Take the entries below and print, exactly, the stretch from the line containing "из репозиториев npm" through the line containing "2 \\ \hline", both included.

# # # #

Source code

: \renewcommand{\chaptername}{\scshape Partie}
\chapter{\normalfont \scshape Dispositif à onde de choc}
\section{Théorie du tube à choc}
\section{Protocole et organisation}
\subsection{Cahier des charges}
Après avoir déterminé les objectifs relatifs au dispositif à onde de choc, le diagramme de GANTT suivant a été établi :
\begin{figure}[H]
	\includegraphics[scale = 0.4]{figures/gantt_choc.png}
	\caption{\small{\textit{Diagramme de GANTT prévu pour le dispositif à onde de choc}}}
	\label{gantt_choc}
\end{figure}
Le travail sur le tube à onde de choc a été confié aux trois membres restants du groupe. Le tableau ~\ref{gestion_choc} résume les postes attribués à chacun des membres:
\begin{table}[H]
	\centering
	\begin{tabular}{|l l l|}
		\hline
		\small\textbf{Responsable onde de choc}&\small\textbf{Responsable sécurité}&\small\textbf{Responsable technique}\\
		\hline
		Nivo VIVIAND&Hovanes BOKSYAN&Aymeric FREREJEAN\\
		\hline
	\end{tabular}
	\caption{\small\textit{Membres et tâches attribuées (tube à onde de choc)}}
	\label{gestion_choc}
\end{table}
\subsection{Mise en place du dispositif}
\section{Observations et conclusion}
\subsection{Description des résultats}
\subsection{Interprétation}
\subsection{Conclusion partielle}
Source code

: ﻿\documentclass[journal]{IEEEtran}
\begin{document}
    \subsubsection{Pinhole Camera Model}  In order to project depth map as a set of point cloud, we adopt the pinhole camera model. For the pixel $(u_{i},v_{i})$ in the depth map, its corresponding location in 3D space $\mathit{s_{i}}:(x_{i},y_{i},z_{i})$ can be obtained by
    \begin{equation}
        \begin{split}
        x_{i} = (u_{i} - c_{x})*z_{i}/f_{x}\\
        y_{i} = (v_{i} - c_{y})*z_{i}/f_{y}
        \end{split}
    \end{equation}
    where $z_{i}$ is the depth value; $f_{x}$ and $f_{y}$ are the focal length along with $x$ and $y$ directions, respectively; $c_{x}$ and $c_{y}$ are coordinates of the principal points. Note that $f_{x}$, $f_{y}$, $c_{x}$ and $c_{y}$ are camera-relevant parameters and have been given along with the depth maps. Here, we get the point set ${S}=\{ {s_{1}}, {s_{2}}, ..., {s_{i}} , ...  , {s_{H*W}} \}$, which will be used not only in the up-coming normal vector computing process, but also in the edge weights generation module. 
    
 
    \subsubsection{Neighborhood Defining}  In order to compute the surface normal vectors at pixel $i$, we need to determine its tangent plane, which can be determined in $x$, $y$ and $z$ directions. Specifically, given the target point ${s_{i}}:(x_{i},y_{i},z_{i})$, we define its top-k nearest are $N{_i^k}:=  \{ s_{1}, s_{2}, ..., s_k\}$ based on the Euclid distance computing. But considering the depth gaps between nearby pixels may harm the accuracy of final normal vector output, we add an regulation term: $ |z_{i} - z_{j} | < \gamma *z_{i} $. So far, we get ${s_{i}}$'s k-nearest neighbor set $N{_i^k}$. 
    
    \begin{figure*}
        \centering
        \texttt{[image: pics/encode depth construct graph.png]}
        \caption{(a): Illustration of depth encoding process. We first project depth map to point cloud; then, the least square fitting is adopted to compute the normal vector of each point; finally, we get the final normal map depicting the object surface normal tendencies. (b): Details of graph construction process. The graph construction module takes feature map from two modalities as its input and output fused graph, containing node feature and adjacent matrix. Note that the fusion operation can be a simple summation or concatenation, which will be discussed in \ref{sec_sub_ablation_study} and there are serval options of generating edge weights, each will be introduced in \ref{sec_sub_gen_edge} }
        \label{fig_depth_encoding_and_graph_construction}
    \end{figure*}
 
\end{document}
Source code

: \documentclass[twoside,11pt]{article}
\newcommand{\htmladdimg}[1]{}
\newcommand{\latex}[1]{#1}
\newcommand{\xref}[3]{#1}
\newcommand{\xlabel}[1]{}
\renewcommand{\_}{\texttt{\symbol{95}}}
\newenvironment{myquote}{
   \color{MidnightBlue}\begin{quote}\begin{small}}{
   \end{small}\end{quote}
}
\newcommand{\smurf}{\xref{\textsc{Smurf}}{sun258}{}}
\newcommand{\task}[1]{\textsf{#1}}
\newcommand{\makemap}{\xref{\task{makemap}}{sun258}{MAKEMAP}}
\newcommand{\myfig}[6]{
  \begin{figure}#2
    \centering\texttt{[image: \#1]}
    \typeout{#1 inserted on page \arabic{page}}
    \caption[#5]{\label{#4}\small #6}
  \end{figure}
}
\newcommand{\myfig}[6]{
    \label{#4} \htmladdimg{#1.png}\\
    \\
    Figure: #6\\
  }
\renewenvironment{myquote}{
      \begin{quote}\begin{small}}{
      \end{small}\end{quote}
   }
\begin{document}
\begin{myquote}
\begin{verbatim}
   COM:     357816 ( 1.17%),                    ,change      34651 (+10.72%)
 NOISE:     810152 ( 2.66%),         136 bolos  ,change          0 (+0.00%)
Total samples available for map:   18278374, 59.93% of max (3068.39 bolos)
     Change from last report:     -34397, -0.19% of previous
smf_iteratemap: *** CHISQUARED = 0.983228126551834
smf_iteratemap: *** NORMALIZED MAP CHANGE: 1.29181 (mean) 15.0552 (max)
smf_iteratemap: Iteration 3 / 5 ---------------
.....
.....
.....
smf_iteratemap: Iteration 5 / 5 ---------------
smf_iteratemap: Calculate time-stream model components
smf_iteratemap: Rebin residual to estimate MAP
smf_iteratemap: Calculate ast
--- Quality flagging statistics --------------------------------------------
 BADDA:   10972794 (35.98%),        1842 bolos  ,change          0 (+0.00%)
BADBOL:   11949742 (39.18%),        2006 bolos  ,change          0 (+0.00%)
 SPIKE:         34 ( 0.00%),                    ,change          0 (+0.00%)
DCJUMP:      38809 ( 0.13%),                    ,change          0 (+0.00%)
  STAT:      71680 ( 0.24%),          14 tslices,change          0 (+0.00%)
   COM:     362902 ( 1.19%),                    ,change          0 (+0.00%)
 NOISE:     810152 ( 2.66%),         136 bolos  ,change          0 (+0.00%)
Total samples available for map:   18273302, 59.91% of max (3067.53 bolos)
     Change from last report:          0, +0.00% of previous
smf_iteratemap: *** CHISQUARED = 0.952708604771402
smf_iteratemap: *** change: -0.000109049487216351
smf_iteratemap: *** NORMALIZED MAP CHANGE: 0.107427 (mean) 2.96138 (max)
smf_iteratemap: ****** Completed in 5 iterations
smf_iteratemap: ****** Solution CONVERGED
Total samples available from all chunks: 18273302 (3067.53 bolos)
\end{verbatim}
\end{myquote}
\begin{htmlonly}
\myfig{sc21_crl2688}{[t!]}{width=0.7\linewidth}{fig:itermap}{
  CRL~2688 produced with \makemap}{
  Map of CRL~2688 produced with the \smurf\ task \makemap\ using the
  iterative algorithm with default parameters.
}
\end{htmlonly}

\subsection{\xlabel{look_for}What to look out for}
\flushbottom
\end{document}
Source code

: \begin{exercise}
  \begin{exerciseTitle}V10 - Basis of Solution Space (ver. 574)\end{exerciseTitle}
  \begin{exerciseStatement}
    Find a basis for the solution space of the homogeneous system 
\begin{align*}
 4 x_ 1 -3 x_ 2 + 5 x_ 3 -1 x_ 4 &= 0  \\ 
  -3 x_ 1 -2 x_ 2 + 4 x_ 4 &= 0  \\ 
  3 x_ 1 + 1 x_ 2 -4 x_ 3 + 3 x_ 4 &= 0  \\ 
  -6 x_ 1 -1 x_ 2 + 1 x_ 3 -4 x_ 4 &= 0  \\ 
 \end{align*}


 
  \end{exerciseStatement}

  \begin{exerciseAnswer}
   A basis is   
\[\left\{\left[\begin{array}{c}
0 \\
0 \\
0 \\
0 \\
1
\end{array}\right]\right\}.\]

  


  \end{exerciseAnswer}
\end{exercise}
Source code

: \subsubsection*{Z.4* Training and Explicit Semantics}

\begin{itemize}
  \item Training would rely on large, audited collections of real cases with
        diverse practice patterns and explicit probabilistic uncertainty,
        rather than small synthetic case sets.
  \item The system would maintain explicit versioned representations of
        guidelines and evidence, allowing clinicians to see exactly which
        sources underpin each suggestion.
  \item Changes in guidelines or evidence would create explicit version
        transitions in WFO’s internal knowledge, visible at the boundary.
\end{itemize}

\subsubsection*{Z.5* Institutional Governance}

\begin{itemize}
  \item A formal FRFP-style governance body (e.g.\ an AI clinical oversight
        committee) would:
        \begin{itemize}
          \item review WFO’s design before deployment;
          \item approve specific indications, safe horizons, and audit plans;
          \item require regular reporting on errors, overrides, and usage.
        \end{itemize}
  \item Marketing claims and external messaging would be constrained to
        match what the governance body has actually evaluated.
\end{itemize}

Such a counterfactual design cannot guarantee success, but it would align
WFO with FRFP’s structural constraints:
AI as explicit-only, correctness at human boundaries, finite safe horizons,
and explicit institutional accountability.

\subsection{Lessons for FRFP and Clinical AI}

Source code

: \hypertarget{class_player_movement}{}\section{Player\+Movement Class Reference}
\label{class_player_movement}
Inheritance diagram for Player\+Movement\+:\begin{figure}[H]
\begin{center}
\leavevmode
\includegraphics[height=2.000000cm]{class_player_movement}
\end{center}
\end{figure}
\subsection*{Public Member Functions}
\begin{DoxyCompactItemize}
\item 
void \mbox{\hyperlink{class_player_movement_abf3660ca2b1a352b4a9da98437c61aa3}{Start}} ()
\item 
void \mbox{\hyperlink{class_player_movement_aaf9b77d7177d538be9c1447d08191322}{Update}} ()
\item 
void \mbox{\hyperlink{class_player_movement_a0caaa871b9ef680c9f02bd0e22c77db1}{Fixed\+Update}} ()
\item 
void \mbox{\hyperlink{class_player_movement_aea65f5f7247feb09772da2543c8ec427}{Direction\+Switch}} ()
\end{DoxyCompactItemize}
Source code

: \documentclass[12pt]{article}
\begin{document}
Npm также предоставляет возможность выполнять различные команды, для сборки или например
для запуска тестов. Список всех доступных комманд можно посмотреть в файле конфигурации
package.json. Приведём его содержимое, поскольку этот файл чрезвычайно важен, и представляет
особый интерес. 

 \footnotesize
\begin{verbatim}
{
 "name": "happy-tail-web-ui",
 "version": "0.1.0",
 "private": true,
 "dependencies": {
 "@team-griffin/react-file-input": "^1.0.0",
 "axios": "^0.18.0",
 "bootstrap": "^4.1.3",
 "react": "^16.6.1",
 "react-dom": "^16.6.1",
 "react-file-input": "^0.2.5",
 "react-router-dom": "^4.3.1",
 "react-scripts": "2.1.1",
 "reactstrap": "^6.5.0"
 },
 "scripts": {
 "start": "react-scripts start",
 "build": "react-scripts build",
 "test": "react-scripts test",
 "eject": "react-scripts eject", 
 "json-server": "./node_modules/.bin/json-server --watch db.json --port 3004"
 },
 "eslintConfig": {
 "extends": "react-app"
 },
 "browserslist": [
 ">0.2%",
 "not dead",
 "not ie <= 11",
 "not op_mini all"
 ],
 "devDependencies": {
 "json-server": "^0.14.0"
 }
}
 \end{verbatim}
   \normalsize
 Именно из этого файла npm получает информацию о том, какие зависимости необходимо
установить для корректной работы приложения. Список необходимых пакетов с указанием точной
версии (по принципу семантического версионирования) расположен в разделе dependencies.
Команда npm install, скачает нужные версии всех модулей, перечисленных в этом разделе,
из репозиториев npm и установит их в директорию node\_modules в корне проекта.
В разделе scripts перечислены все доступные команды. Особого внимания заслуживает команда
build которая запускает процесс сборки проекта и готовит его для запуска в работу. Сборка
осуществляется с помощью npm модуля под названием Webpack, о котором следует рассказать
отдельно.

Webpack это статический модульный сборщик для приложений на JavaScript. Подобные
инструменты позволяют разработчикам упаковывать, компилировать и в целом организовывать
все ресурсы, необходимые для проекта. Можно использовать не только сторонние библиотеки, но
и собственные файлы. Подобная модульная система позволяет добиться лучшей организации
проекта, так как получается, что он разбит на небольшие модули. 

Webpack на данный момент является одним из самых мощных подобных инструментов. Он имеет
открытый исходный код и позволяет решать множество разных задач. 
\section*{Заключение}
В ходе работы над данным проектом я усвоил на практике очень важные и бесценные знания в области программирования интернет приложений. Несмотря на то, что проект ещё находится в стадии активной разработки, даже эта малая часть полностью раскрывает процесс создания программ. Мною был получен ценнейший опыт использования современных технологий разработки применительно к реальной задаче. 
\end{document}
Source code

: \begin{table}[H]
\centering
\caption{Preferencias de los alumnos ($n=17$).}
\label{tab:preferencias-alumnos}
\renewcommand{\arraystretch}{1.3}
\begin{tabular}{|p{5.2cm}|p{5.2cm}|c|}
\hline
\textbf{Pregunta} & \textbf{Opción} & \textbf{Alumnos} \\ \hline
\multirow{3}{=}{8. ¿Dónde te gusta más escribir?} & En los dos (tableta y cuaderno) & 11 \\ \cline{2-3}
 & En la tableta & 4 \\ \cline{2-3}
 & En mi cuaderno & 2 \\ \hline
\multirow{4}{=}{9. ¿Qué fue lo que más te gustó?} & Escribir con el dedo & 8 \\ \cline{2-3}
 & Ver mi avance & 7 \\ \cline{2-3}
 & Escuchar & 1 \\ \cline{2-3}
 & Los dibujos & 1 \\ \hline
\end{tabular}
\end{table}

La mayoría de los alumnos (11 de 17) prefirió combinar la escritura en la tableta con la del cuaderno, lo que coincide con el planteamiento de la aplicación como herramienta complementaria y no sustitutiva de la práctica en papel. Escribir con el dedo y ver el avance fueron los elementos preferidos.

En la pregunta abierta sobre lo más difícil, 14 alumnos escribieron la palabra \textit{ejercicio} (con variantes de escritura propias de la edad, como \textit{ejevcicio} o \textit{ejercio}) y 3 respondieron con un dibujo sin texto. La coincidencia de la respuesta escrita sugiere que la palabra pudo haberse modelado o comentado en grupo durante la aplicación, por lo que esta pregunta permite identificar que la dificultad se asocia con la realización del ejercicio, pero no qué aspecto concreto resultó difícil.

# # # #

Exercise solution -
из репозиториев npm и установит их в директорию node\_modules в корне проекта.
В разделе scripts перечислены все доступные команды. Особого внимания заслуживает команда
build которая запускает процесс сборки проекта и готовит его для запуска в работу. Сборка
осуществляется с помощью npm модуля под названием Webpack, о котором следует рассказать
отдельно.

Webpack это статический модульный сборщик для приложений на JavaScript. Подобные
инструменты позволяют разработчикам упаковывать, компилировать и в целом организовывать
все ресурсы, необходимые для проекта. Можно использовать не только сторонние библиотеки, но
и собственные файлы. Подобная модульная система позволяет добиться лучшей организации
проекта, так как получается, что он разбит на небольшие модули. 

Webpack на данный момент является одним из самых мощных подобных инструментов. Он имеет
открытый исходный код и позволяет решать множество разных задач. 
\section*{Заключение}
В ходе работы над данным проектом я усвоил на практике очень важные и бесценные знания в области программирования интернет приложений. Несмотря на то, что проект ещё находится в стадии активной разработки, даже эта малая часть полностью раскрывает процесс создания программ. Мною был получен ценнейший опыт использования современных технологий разработки применительно к реальной задаче. 
\end{document}
Source code

: \begin{table}[H]
\centering
\caption{Preferencias de los alumnos ($n=17$).}
\label{tab:preferencias-alumnos}
\renewcommand{\arraystretch}{1.3}
\begin{tabular}{|p{5.2cm}|p{5.2cm}|c|}
\hline
\textbf{Pregunta} & \textbf{Opción} & \textbf{Alumnos} \\ \hline
\multirow{3}{=}{8. ¿Dónde te gusta más escribir?} & En los dos (tableta y cuaderno) & 11 \\ \cline{2-3}
 & En la tableta & 4 \\ \cline{2-3}
 & En mi cuaderno & 2 \\ \hline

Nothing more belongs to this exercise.